If we run this, we get:

I'm process 4942
I'm process 4943
I'm process 4944
I'm process 4942
I'm process 4943
[2, 4, 6, 8, 10]

As you can see, the double() function ran in different processes.

Some code that ought to work, but doesn’t

Unfortunately, while the Pool class is useful, it’s also full of vicious sharks, just waiting for you to make a mistake. For example, the following perfectly reasonable code:

import logging
from threading import Thread
from queue import Queue
from logging.handlers import QueueListener, QueueHandler
from multiprocessing import Pool

def setup_logging():
    # Logs get written to a queue, and then a thread reads
    # from that queue and writes messages to a file:
    _log_queue = Queue()
    QueueListener(
        _log_queue, logging.FileHandler("out.log")).start()
    logging.getLogger().addHandler(QueueHandler(_log_queue))

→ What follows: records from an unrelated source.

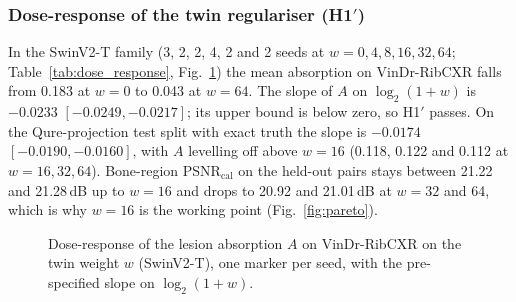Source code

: \begin{table}[!t]
\centering
\caption{SAP\_v5 hypotheses (exploratory): paired differences with image bootstrap (H16, H16b, H17: one-sided 95\,\% lower bounds) or
image-cluster bootstrap intervals (absorption on 1,470 VinDr-RibCXR sites), \num{10000} resamples.}
\label{tab:sitecal_tests}
\end{table}

\begin{table}[!t]
\centering
\caption{VinDr-RibCXR (metrics only): mean lesion absorption of one audit run with all four models (shared sites) and the rib benchmark,
as is and site-calibrated (exploratory, SAP\_v5).}
\label{tab:sitecal_ribcxr}
\end{table}

\subsubsection{Dose-response of the twin regulariser (H1$'$)}
In the SwinV2-T family (3, 2, 2, 4, 2 and 2 seeds at $w=0,4,8,16,32,64$; Table~\ref{tab:dose_response}, Fig.~\ref{fig:dose_response}) the
mean absorption on VinDr-RibCXR falls from 0.183 at $w=0$ to 0.043 at $w=64$. The slope of $A$ on $\log_2(1+w)$ is $-0.0233$
$[-0.0249,-0.0217]$; its upper bound is below zero, so H1$'$ passes. On the Qure-projection test split with exact truth the slope is
$-0.0174$ $[-0.0190,-0.0160]$, with $A$ levelling off above $w=16$ (0.118, 0.122 and 0.112 at $w=16,32,64$). Bone-region
PSNR$_{\mathrm{cal}}$ on the held-out pairs stays between 21.22 and 21.28\,dB up to $w=16$ and drops to 20.92 and 21.01\,dB at $w=32$ and
64, which is why $w=16$ is the working point (Fig.~\ref{fig:pareto}).

\begin{table}[!t]
\centering
\caption{Dose-response of the lesion absorption on the twin weight (SwinV2-T family): seeds per weight, mean $A$ on VinDr-RibCXR and on the
Qure-projection test split, and the pre-specified slope with its image-cluster bootstrap interval. Each weight averages all of its seeds
(four at $w=16$, seeds 0--3); the encoder comparisons use seeds 0--2 only.}
\label{tab:dose_response}
\end{table}

\begin{figure}[!t]
\centering
{}
\caption{Dose-response of the lesion absorption $A$ on VinDr-RibCXR on the twin weight $w$ (SwinV2-T), one marker per seed, with the
pre-specified slope on $\log_2(1+w)$.}
\label{fig:dose_response}
\end{figure}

    # Our parent process is running a thread that
    # logs messages:
    def write_logs():
        while True:
            logging.error("hello, I just did something")
    Thread(target=write_logs).start()

def runs_in_subprocess():
    print("About to log...")
    logging.error("hello, I did something")
    print("...logged")

if __name__ == '__main__':
    setup_logging()

    # Meanwhile, we start a process pool that writes some
    # logs. We do this in a loop to make race condition more
    # likely to be triggered.
    while True:
        with Pool() as pool:
            pool.apply(runs_in_subprocess)

Here’s what the program does:

  1. In the parent process, log messages are routed to a queue, and a thread reads from the queue and writes those messages to a log file.
  2. Another thread writes a continuous stream of log messages.
  3. Finally, we start a process pool, and log a message in one of the child subprocesses.

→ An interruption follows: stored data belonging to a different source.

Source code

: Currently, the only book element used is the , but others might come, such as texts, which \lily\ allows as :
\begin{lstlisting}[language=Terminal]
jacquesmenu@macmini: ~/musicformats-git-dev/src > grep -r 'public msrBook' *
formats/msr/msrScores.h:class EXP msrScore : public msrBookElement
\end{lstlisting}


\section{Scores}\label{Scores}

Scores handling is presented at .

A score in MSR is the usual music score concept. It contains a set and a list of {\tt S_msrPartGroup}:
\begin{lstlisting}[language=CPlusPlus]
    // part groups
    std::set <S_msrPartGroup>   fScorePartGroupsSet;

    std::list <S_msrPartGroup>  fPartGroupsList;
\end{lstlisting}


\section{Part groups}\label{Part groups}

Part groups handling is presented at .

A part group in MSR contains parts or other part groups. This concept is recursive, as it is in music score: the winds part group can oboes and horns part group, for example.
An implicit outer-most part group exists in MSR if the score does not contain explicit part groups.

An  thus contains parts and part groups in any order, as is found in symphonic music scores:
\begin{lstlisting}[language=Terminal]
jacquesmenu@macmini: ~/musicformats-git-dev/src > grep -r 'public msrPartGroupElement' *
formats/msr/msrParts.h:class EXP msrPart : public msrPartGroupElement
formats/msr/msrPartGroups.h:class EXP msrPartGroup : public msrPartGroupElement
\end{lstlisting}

If we run this program on Linux, we get the following output:

About to log...
...logged
About to log...
...logged
About to log...
<at this point the program freezes>

Why does this program freeze?

How subprocesses are started on POSIX (the standard formerly known as Unix)

To understand what’s going on you need to understand how you start subprocesses on POSIX (which is to say, Linux, BSDs, macOS, and so on).

  1. A copy of the process is created using the fork() system call.
  2. The child process replaces itself with a different program using the execve() system call (or one of its variants, e.g. execl()).

The thing is, there’s nothing preventing you from just doing fork(). For example, here we fork() and then print the current process’ process ID (PID):

from os import fork, getpid

print("I am parent process", getpid())
if fork():
    print("I am the parent process, with PID", getpid())
else:
    print("I am the child process, with PID", getpid())

When we run it:

I am parent process 3619
I am the parent process, with PID 3619
I am the child process, with PID 3620

As you can see both parent (PID 3619) and child (PID 3620) continue to run the same Python code.

Here’s where it gets interesting: fork()-only is how Python creates process pools by default.

The problem with just fork()ing

So OK, Python starts a pool of processes by just doing fork(). This seems convenient: the child process has access to a copy of everything in the parent process’ memory (though the child can’t change anything in the parent anymore). But how exactly is that causing the deadlock we saw?

The cause is two problems with continuing to run code after a fork()-without-execve():

  1. fork() copies everything in memory.
  2. But it doesn’t copy everything.

fork() copies everything in memory

When you do a fork(), it copies everything in memory. That includes any globals you’ve set in imported Python modules.

For example, your logging configuration:

import logging
from multiprocessing import Pool
from os import getpid

def runs_in_subprocess():
    logging.info(
        "I am the child, with PID {}".format(getpid()))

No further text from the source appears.